Please return the records below exactly as they stand, with the pictures removed.
-=-=-=-=-
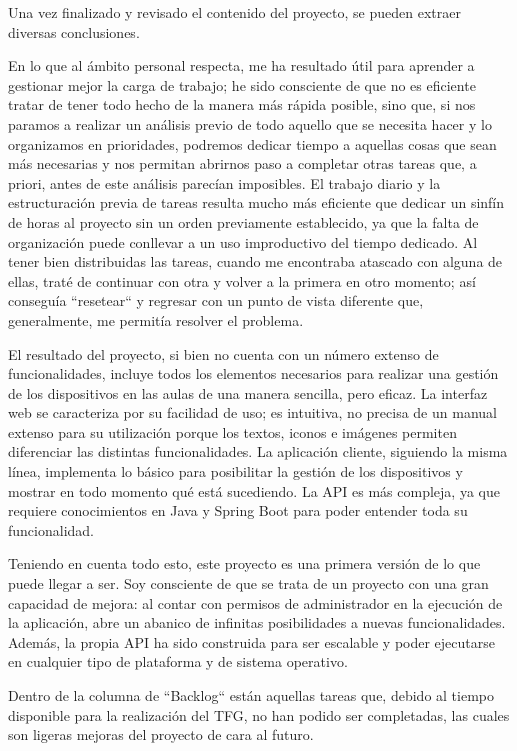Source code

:
Una vez finalizado y revisado el contenido del proyecto, se pueden extraer diversas conclusiones.

En lo que al ámbito personal respecta, me ha resultado útil para aprender a gestionar mejor la carga de
trabajo; he sido consciente de que no es eficiente tratar de tener todo hecho de la manera más rápida posible,
sino que, si nos paramos a realizar un análisis previo de todo aquello que se necesita hacer y lo organizamos en
prioridades, podremos dedicar tiempo a aquellas cosas que sean más necesarias y nos permitan abrirnos paso a completar
otras tareas que, a priori, antes de este análisis parecían imposibles.
El trabajo diario y la estructuración previa de tareas resulta mucho más eficiente que dedicar un sinfín de horas al
proyecto sin un orden previamente establecido, ya que la falta de organización puede conllevar a un uso
improductivo del tiempo dedicado.
Al tener bien distribuidas las tareas, cuando me encontraba atascado con alguna de ellas, traté de continuar con otra
y volver a la primera en otro momento; así conseguía ``resetear`` y regresar con un punto de vista diferente que,
generalmente, me permitía resolver el problema.

El resultado del proyecto, si bien no cuenta con un número extenso de funcionalidades, incluye todos los elementos
necesarios para realizar una gestión de los dispositivos en las aulas de una manera sencilla, pero eficaz.
La interfaz web se caracteriza por su facilidad de uso; es intuitiva, no precisa de un manual extenso para su utilización porque los
textos, iconos e imágenes permiten diferenciar las distintas funcionalidades.
La aplicación cliente, siguiendo la misma línea, implementa lo básico para posibilitar la gestión de los dispositivos
y mostrar en todo momento qué está sucediendo.
La API es más compleja, ya que requiere conocimientos en Java y Spring Boot para poder entender toda su funcionalidad.

Teniendo en cuenta todo esto, este proyecto es una primera versión de lo que puede llegar a ser.
Soy consciente de que se trata de un proyecto con una gran capacidad de mejora: al contar con permisos de administrador
en la ejecución de la aplicación, abre un abanico de infinitas posibilidades a nuevas funcionalidades.
Además, la propia API ha sido construida para ser escalable y poder ejecutarse en cualquier tipo de plataforma y de
sistema operativo.

Dentro de la columna de ``Backlog`` están aquellas tareas que, debido al tiempo disponible para la realización del TFG,
no han podido ser completadas, las cuales son ligeras mejoras del proyecto de cara al futuro.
-=-=-=-=-
■ **Exercise solution**:
Source code

:
Una vez finalizado y revisado el contenido del proyecto, se pueden extraer diversas conclusiones.

En lo que al ámbito personal respecta, me ha resultado útil para aprender a gestionar mejor la carga de
trabajo; he sido consciente de que no es eficiente tratar de tener todo hecho de la manera más rápida posible,
sino que, si nos paramos a realizar un análisis previo de todo aquello que se necesita hacer y lo organizamos en
prioridades, podremos dedicar tiempo a aquellas cosas que sean más necesarias y nos permitan abrirnos paso a completar
otras tareas que, a priori, antes de este análisis parecían imposibles.
El trabajo diario y la estructuración previa de tareas resulta mucho más eficiente que dedicar un sinfín de horas al
proyecto sin un orden previamente establecido, ya que la falta de organización puede conllevar a un uso
improductivo del tiempo dedicado.
Al tener bien distribuidas las tareas, cuando me encontraba atascado con alguna de ellas, traté de continuar con otra
y volver a la primera en otro momento; así conseguía ``resetear`` y regresar con un punto de vista diferente que,
generalmente, me permitía resolver el problema.

El resultado del proyecto, si bien no cuenta con un número extenso de funcionalidades, incluye todos los elementos
necesarios para realizar una gestión de los dispositivos en las aulas de una manera sencilla, pero eficaz.
La interfaz web se caracteriza por su facilidad de uso; es intuitiva, no precisa de un manual extenso para su utilización porque los
textos, iconos e imágenes permiten diferenciar las distintas funcionalidades.
La aplicación cliente, siguiendo la misma línea, implementa lo básico para posibilitar la gestión de los dispositivos
y mostrar en todo momento qué está sucediendo.
La API es más compleja, ya que requiere conocimientos en Java y Spring Boot para poder entender toda su funcionalidad.

Teniendo en cuenta todo esto, este proyecto es una primera versión de lo que puede llegar a ser.
Soy consciente de que se trata de un proyecto con una gran capacidad de mejora: al contar con permisos de administrador
en la ejecución de la aplicación, abre un abanico de infinitas posibilidades a nuevas funcionalidades.
Además, la propia API ha sido construida para ser escalable y poder ejecutarse en cualquier tipo de plataforma y de
sistema operativo.

Dentro de la columna de ``Backlog`` están aquellas tareas que, debido al tiempo disponible para la realización del TFG,
no han podido ser completadas, las cuales son ligeras mejoras del proyecto de cara al futuro.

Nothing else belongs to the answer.